You see a problem, you fix it with library, and I applaud that. You have to wonder though, how many years does it take for a reproducible notebook environment to implement out of scope variable guards..

jampekka · 5 months ago
Jupyter-style notebooks are a good example of a deep architectural mistake that needs hacks on hacks on hacks to remain barely serviceable.

Luckily there are new approaches, e.g. Marimo and Pluto, that don't have the same root issue.

tillahoffmann · 5 months ago
Yes, Jupyter notebooks are flawed (there's a great talk at https://www.youtube.com/watch?v=7jiPeIFXb6U). But they are also very convenient for scrappy work and exploratory data analysis.
nerdponx · 5 months ago
This is for people who don't want to switch notebook environments, because Jupyter(lab) is getting better faster than alternatives (which support things like reactive cell execution) are becoming usable for day-to-day work.

It's just a safeguard for well-intentioned people to prevent themselves from making mistakes with their existing tools, instead of changing to a completely different set of tools.
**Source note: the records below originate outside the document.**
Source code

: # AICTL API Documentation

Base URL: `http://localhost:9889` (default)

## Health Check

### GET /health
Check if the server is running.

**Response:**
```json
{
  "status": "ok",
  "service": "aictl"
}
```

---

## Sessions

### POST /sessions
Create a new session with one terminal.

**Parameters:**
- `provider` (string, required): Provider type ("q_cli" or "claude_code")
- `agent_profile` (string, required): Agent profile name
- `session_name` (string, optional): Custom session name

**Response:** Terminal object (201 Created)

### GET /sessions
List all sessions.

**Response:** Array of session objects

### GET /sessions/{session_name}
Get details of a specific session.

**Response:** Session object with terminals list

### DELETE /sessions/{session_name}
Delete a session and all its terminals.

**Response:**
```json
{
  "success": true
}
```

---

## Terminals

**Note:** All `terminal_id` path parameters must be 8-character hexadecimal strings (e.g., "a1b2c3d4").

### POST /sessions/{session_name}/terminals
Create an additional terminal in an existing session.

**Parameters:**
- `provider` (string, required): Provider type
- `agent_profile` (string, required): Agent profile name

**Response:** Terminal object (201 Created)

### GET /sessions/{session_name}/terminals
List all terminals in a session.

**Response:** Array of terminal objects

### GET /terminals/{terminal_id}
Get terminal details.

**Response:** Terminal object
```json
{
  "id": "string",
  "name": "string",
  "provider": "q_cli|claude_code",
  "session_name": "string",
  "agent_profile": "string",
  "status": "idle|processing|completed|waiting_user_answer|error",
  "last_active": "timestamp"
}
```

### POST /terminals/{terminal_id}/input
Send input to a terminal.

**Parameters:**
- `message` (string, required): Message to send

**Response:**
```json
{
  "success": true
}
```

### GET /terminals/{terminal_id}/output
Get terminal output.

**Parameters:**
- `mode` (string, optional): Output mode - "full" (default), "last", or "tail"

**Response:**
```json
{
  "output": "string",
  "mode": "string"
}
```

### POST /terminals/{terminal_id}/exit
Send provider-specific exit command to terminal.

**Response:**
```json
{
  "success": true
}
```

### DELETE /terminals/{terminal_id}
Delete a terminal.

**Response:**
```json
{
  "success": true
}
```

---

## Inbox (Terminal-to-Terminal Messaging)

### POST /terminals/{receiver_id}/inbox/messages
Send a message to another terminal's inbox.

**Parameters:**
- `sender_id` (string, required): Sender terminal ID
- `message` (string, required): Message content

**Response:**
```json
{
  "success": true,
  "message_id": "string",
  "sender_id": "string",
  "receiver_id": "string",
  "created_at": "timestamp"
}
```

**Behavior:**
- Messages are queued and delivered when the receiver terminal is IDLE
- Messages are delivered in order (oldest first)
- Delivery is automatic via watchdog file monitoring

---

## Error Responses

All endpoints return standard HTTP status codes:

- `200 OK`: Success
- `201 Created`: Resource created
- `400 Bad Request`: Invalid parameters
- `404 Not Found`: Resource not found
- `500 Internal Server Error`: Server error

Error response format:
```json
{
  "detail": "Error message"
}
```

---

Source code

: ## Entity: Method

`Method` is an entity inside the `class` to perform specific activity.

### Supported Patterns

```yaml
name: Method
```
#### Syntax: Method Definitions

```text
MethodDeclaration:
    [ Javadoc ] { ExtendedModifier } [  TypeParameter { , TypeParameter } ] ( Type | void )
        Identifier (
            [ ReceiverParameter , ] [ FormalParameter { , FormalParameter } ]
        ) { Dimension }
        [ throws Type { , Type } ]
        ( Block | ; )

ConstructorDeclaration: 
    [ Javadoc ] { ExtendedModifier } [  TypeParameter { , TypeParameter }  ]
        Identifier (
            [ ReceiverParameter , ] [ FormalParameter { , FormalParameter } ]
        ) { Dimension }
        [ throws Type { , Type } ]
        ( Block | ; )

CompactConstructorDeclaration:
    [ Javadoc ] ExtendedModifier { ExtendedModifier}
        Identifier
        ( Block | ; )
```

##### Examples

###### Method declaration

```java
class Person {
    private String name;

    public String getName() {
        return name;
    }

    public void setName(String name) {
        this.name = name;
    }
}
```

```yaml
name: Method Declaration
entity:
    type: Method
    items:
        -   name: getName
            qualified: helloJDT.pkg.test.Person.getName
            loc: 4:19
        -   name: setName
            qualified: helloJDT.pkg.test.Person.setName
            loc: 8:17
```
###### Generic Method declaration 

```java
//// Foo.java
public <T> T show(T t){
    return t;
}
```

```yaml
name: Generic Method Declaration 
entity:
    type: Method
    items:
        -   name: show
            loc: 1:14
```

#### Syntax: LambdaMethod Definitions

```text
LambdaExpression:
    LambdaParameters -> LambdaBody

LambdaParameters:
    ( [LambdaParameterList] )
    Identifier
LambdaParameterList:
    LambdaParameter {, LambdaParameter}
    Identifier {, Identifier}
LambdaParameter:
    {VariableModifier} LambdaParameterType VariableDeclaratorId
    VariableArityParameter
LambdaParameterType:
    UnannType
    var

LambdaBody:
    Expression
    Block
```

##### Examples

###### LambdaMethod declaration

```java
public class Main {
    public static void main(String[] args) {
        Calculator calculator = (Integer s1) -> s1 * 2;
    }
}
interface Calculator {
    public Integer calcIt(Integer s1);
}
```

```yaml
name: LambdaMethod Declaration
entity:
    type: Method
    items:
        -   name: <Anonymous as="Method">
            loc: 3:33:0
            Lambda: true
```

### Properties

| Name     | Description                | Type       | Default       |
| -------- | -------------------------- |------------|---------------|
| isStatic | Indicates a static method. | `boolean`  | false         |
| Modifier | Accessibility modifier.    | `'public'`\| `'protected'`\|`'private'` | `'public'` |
escapecharacter · 5 months ago
Since I've started using Jupyter notebooks, I've wanted a feature to "undo" running a cell. This feels so important to for spontaneous exploration. This work feels like an important building block for this!
olejorgenb · 5 months ago
A crazy, but cool idea to implement this is using fork: https://github.com/thomasballinger/rlundo
Vaslo · 5 months ago
Only solved by the ever efficient clear outputs, restart, then run all the code all over again…
mythrowaway49 · 5 months ago
agree! I feel like there must be a good workaround. Currently, I just need to go back and run a bunch of cells again..
nathan_compton · 5 months ago
I have this idea of tools which help you do the right thing and tools that let you do the wrong thing longer. Jupyter is already the latter sort of tool, and this is the bad kind of tool on top of the bad kind of tool.
anitil · 5 months ago
I think it's a neat approach to a practical problem. I'd love an equivalent in C to be able to smoke out this sort of issue (though of course we'd have to fix 'errno' first)
veilgen · 5 months ago
This looks like a handy tool, especially for catching unintended global variable access in environments like Jupyter notebooks, where scope bugs can easily creep in. The ability to disassemble functions and analyze their dependencies could be particularly useful for debugging and enforcing best practices in functional programming, as seen in JAX.

Would be interesting to see how it compares to static analysis tools like mypy or linters—does it catch edge cases they might miss? Nice work!